** Opening DATA TO EXAMINE block **

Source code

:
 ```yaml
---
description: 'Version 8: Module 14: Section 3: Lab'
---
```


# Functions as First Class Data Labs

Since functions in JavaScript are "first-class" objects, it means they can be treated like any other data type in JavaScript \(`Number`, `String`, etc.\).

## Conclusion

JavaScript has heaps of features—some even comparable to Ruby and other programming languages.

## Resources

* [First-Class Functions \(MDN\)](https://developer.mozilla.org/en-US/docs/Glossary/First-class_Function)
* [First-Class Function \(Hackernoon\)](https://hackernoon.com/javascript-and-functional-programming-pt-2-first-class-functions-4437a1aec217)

** Closing DATA TO EXAMINE block **
** Opening DATA TO EXAMINE block **

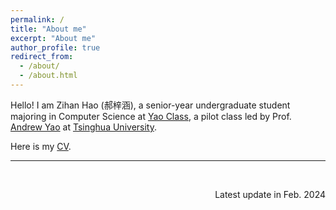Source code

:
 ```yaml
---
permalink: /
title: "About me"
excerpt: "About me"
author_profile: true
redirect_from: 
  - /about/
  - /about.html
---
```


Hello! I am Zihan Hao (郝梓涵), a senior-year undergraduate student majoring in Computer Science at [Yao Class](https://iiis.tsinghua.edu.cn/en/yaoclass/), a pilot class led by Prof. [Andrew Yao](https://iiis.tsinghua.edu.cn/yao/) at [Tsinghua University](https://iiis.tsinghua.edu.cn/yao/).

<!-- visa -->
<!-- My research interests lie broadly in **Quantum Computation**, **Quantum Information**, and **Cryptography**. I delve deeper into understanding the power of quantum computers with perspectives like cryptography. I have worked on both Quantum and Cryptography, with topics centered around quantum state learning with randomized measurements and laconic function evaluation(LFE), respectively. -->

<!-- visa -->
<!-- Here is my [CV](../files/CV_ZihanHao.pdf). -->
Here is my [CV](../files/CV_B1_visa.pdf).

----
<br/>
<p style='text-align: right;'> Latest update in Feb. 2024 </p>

** Closing DATA TO EXAMINE block **
** Opening DATA TO EXAMINE block **

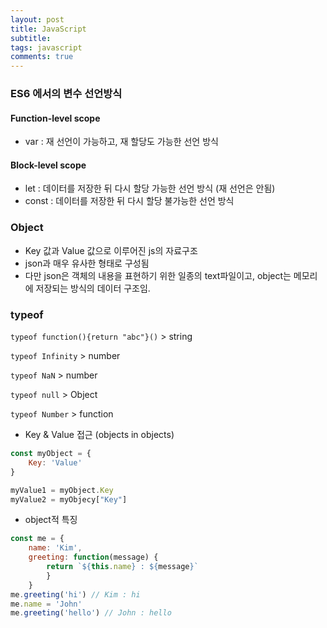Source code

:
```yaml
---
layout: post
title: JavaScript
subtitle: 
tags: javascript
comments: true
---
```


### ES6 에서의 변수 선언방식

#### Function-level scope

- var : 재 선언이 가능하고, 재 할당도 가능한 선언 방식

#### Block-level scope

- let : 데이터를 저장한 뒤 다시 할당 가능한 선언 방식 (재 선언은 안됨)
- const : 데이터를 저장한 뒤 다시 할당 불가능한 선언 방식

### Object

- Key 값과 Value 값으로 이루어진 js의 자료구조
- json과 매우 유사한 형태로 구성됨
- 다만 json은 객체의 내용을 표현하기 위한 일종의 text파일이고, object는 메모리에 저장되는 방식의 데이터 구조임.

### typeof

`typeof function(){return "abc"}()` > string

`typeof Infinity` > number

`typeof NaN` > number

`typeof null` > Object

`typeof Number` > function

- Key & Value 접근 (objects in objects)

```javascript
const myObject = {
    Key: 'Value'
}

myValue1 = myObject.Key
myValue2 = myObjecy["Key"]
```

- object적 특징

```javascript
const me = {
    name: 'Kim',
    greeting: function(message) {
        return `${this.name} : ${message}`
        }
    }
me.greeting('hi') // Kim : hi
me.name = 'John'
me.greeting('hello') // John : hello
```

** Closing DATA TO EXAMINE block **

WORK TO COMPLETE:
Every line of the material that holds "myObject" should be copied out as the answer.

TASK RESULT:
const myObject = {
myValue1 = myObject.Key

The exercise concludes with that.